While your “internship” might be called something different or be found in a slightly different way, the purpose remains the same. Find an opportunity to perform work related to the work you hope to do as a future professional.

Photo by Kelly Garbato

You Have More Experience than You Think

I feel like resumes have taken over my life this semester. Ok, maybe that’s a bit of an exaggeration. However, I have done more than a few resume reviews during appointments, via email, and at our Resume Dr. events.

Resumes become frequent guests in my internship search appointments with students. In many instances, this is the first draft EVER of the student’s resume, and it’s often a pre-internship resume (Sometimes I’ll meet with a student who has already had an internship and is going back for more). One of the biggest concerns these students have is fear of a lack of experience.

Never fear! You probably have more experience than you think you have.

So where is all of this experience hiding? Consider the following:

  • Community Service: Extensive volunteer experiences often provide you with the exact skills employers are looking for. It wasn’t a paid job? So what! The important factor is what you actually DIDduring the experience. Take UW-Whitewater’s America Reads program, through which students tutor and work one-on-one with area elementary school children either in the classroom or in after-school reading programs. Particularly for individuals going into human services or education, this is indeed important experience.
  • Student Organization Leadership: UW-Whitewater has a wide variety of student organizations, including professional organizations such as the Forensics Team, Social Work Student Organization, and Student Wisconsin Education Association. Students who step up to take leadership roles with these or other student organizations are often doing work. The treasurer monitors a group’s finances, the secretary is the main communications hub, and the president manages the overall operations. There is a lot of real “work” a student in such a role can describe on his/her resume. Additionally, a group like the American Marketing Association (AMA) participates in a national case competition every year. Playing a role on the case competition team should provide a student with experience in research, report writing, and presenting.
  • Student Government: Students who serve as Senators or in Executive Board positions with Whitewater Student Government (WSG) are building experience in governance, legislative processes, and constituent (i.e. student) outreach. For a student considering a career in government and/or politics, this provides directly related experience. I’m hosting a resume writing workshop for History, Political Science, and Public Policy majors next week. If anyone attending hopes to go into one of these career areas AND happens to be involved in WSG, I’ll be encouraging them to place much more emphasis on their work with student government.

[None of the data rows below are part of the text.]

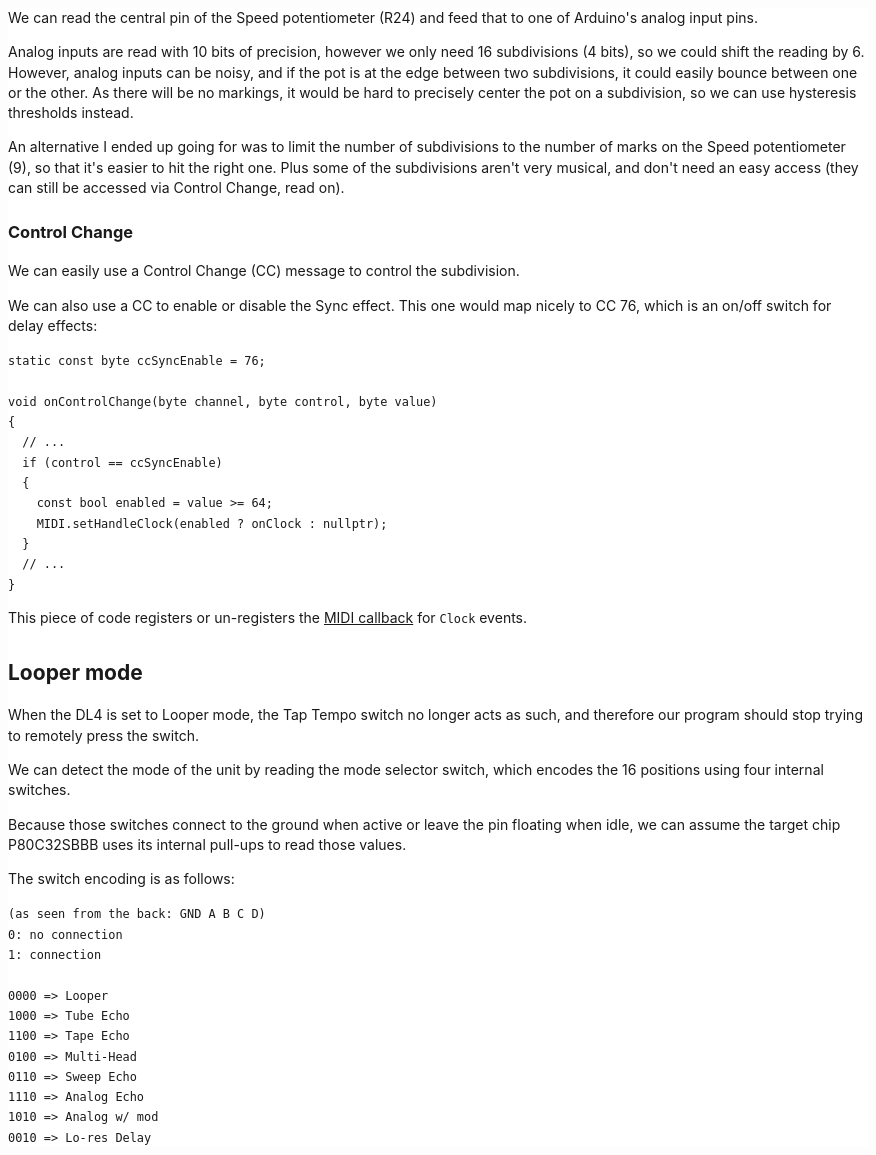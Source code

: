 We can read the central pin of the Speed potentiometer (R24) and feed that
to one of Arduino's analog input pins.

Analog inputs are read with 10 bits of precision, however we only need 16
subdivisions (4 bits), so we could shift the reading by 6.
However, analog inputs can be noisy, and if the pot is at the edge between two
subdivisions, it could easily bounce between one or the other. As there will be
no markings, it would be hard to precisely center the pot on a subdivision,
so we can use hysteresis thresholds instead.

An alternative I ended up going for was to limit the number of subdivisions
to the number of marks on the Speed potentiometer (9), so that it's easier to
hit the right one. Plus some of the subdivisions aren't very musical, and don't
need an easy access (they can still be accessed via Control Change, read on).

### Control Change

We can easily use a Control Change (CC) message to control the subdivision.

We can also use a CC to enable or disable the Sync effect. This one would map
nicely to CC 76, which is an on/off switch for delay effects:

```cpp{6,7,8,9,10}
static const byte ccSyncEnable = 76;

void onControlChange(byte channel, byte control, byte value)
{
  // ...
  if (control == ccSyncEnable)
  {
    const bool enabled = value >= 64;
    MIDI.setHandleClock(enabled ? onClock : nullptr);
  }
  // ...
}
```

This piece of code registers or un-registers the
[MIDI callback](https://github.com/FortySevenEffects/arduino_midi_library/wiki/Using-Callbacks)
for `Clock` events.

## Looper mode

When the DL4 is set to Looper mode, the Tap Tempo switch no longer acts as such,
and therefore our program should stop trying to remotely press the switch.

We can detect the mode of the unit by reading the mode selector switch,
which encodes the 16 positions using four internal switches.

Because those switches connect to the ground when active or leave the pin
floating when idle, we can assume the target chip P80C32SBBB uses its internal
pull-ups to read those values.

The switch encoding is as follows:

```
(as seen from the back: GND A B C D)
0: no connection
1: connection

0000 => Looper
1000 => Tube Echo
1100 => Tape Echo
0100 => Multi-Head
0110 => Sweep Echo
1110 => Analog Echo
1010 => Analog w/ mod
0010 => Lo-res Delay
```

Look at your college activities a little differently to find experiences and skills that you can more strongly market to a potential internship site. While tucking the above experiences into a “Co-Curricular Activities” section on a resume makes sense in some cases (for example, you’re just a regular member of the organization, it was a one-time community service activity, or an organization is purely for fun), other circumstances allow you to highlight important work that you’ve done in a seemingly innocuous part of your college life.